= Elery Hamilton-Smith =

Elery Hamilton-Smith (28 December 1929 – 27 June 2015) was an Australian interdisciplinary scholar and academic, and later an adjunct professor of Environmental Studies at Charles Sturt University.

==Background==
Elery Hamilton-Smith was born on a property named Shady Grove, near Hahndorf and grew up in rural South Australia.

He did not have conventional academic training, and graduated from the University of Adelaide with a Diploma in Social Sciences in 1956.

His professional career moved between research, consultancy and teaching in 50 countries.
- From 1949 to 1968 he worked in teaching and community services.
- From 1969 to 1977 he was a social policy & planning consultant, with an honorary position as zoologist at the South Australia Museum. His work included many studies on social policy and open space in Victoria, Australia.
- In the 1980s and 90s he was lecturer and then Professor, latterly in the Department of Leisure Studies, Phillip Institute of Technology (now RMIT University), Melbourne.
- Professor, Department of Environmental Studies, Charles Sturt University
- He spent a total of 15 years outside Australia working for the UNESCO World Heritage Bureau and the United Nations Development Program. Educational
- Fellowship with the Government of Canada.
- He also had many years of working (as a volunteer) within various IUCN programs.

==Professional contributions==
Hamilton-Smith had wide interests. He worked on:
- social policy development and programmes dealing with youth issues.
- development of leisure and outdoor recreation activities
- Conservation, particularly tourism and visitor appreciation of wilderness and National Parks
- Cave and karst management
- sustainability and environmental studies.

==Awards==
- Membership of the Order of Australia (AM) in Australia Day Honours List in 2001
- former federal president of the Australian Association of Social Workers

==Bibliography==
- Elery Hamilton-Smith. 2013. Natural heritage and environmental citizenship. In Stewart Lockie and Heather Aslin (eds.) Engaged Environmental Citizenship. Charles Darwin University Press. pp 136–149.
- Elery Hamilton-Smith. 2010. Click Go the Cameras at Jenolan Caves 1860-1940 Occasional Paper No. 6. Jenolan Caves Historical & Preservation Society.
- Brian Finlayson & Elery Hamilton-Smith (eds.) 2003. Beneath the Surface: A Natural History of Australian Caves.
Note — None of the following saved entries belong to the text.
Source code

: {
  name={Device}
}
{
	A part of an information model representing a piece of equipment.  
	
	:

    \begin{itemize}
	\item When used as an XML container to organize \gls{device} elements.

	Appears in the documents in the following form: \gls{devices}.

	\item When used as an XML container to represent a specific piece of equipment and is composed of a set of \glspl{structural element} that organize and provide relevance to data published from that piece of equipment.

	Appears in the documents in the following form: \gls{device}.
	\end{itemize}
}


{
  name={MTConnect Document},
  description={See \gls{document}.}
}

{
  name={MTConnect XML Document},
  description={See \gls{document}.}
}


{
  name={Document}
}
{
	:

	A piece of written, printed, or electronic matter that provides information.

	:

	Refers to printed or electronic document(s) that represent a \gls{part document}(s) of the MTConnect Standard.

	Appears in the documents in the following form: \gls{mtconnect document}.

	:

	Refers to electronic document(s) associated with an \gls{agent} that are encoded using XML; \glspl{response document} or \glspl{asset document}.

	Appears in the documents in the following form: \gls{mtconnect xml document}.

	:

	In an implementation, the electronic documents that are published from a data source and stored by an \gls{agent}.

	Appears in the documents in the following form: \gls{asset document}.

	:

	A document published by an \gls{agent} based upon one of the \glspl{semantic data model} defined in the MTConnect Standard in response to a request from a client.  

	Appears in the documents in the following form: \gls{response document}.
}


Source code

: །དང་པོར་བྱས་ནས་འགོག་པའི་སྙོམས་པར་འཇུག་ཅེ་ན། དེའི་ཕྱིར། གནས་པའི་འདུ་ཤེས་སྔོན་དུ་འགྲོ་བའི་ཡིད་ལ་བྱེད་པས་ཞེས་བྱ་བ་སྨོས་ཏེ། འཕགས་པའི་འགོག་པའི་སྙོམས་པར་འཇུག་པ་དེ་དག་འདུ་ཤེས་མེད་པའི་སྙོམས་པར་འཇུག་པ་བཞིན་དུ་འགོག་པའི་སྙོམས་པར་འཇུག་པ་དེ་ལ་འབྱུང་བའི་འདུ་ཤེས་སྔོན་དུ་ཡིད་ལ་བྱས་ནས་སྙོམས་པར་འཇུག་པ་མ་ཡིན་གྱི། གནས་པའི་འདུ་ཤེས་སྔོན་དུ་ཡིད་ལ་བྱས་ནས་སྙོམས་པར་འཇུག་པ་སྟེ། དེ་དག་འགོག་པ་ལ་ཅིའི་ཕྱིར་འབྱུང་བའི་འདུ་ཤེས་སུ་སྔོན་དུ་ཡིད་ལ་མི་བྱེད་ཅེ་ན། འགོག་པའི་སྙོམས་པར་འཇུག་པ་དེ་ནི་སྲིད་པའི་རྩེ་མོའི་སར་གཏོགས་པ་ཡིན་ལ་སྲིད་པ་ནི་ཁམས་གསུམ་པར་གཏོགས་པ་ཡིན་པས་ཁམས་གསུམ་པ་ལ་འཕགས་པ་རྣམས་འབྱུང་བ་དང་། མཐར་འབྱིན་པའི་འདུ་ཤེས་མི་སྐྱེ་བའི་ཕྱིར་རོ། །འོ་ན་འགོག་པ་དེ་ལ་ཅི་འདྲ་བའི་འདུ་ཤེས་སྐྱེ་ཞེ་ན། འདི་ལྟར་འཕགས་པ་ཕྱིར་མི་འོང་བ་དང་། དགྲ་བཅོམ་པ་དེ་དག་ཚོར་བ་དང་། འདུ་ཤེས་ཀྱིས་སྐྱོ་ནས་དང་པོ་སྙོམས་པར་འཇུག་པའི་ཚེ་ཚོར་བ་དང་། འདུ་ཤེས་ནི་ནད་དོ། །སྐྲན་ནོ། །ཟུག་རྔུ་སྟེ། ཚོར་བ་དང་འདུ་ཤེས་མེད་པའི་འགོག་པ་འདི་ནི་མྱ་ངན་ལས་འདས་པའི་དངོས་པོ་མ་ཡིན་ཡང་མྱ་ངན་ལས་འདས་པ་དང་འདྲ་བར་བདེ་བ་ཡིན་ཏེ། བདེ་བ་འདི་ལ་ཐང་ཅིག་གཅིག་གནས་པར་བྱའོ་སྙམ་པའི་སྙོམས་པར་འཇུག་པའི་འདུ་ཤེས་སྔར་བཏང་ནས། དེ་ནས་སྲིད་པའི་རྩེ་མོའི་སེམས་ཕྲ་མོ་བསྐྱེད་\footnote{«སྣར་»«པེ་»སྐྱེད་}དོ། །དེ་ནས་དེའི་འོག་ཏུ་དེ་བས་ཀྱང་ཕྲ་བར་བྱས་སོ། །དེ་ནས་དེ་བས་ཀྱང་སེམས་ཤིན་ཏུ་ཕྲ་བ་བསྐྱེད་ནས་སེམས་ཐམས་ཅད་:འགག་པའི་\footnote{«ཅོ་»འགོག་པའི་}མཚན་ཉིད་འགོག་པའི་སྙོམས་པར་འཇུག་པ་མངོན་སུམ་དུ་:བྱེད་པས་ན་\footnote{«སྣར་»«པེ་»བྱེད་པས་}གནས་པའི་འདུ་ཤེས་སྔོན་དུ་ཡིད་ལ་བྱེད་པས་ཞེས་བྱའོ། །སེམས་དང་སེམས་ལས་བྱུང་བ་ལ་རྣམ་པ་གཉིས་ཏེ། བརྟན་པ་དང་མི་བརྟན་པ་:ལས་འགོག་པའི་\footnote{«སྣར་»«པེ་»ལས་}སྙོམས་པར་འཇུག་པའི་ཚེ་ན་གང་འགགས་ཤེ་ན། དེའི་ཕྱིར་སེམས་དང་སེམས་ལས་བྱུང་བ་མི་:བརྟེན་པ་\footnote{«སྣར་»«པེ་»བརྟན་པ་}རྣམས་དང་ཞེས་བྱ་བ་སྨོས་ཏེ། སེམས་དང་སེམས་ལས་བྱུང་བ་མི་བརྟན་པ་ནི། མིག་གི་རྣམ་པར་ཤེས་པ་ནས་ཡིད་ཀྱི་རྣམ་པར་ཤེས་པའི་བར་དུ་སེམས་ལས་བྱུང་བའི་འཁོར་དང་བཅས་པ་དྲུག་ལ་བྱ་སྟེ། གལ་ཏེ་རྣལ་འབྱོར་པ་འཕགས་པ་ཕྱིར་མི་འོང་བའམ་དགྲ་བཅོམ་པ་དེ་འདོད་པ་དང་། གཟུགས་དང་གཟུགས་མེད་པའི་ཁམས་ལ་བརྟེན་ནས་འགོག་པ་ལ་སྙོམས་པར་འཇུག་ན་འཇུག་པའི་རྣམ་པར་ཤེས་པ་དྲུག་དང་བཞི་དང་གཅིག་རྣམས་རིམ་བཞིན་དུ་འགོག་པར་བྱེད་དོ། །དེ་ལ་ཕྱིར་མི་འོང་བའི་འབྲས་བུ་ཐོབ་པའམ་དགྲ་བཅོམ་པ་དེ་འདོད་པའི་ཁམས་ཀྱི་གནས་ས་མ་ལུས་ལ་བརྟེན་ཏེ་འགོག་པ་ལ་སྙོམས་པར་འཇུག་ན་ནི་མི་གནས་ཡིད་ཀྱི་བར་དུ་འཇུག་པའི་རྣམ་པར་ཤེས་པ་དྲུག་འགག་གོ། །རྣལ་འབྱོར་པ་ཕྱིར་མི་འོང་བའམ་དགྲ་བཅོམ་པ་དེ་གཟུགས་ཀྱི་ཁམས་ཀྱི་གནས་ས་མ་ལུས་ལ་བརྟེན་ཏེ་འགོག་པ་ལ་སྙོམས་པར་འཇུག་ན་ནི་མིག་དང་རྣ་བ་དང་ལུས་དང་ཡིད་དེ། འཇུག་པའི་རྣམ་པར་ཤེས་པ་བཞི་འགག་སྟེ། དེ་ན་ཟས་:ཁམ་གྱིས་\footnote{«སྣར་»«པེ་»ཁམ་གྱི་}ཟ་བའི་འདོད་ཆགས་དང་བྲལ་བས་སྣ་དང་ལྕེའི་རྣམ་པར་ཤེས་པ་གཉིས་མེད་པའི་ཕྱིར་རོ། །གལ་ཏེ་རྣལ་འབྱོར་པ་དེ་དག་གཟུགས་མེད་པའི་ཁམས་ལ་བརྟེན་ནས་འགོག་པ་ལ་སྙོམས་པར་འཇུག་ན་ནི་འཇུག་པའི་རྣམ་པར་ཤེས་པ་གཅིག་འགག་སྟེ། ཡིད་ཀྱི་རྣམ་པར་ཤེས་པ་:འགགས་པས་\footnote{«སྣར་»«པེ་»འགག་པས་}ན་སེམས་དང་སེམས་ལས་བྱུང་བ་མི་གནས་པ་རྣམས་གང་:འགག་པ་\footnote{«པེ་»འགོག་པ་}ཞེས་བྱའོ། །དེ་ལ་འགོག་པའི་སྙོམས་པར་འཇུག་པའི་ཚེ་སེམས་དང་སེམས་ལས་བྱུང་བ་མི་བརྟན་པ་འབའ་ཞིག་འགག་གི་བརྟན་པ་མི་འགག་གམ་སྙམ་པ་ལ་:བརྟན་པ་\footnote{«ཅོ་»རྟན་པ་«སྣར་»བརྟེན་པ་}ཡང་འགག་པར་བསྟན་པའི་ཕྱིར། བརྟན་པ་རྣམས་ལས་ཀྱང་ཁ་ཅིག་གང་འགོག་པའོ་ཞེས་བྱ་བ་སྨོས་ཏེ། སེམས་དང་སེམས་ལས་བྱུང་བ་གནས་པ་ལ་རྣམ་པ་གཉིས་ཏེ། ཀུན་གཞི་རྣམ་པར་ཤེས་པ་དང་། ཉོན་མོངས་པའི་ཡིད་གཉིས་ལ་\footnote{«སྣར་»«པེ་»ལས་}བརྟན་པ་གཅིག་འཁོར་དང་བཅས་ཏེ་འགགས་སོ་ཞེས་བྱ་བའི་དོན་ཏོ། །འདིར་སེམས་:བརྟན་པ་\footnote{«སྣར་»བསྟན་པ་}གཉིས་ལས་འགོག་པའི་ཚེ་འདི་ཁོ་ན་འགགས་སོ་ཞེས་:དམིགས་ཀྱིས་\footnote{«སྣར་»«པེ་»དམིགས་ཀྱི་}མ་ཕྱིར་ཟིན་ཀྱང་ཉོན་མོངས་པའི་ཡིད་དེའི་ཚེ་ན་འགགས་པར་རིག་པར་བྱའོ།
University of New South Wales Press.
- Elery Hamilton-Smith (ed.) 1992. Park visitor research for better management Papers from a workshop convened by the Department of Leisure Studies, Phillip Institute of Technology in conjunction with Charles Sturt University and Melbourne Water, 24–26 June 1992.
- Elery Hamilton-Smith, David Mercer. 1991. Urban Parks and Their Visitors. Melbourne and Metropolitan Board of Works.
- David Mercer, Elery Hamilton-Smith. 1980. Recreation Planning and Social Change in Australia. Sorrett Publishing.
- Elery Hamilton-Smith, Colin John Balmer 1972. Broadmeadows - a Growing City. Youth Services Planning Division, Victorian Association of Youth Clubs. 586pp.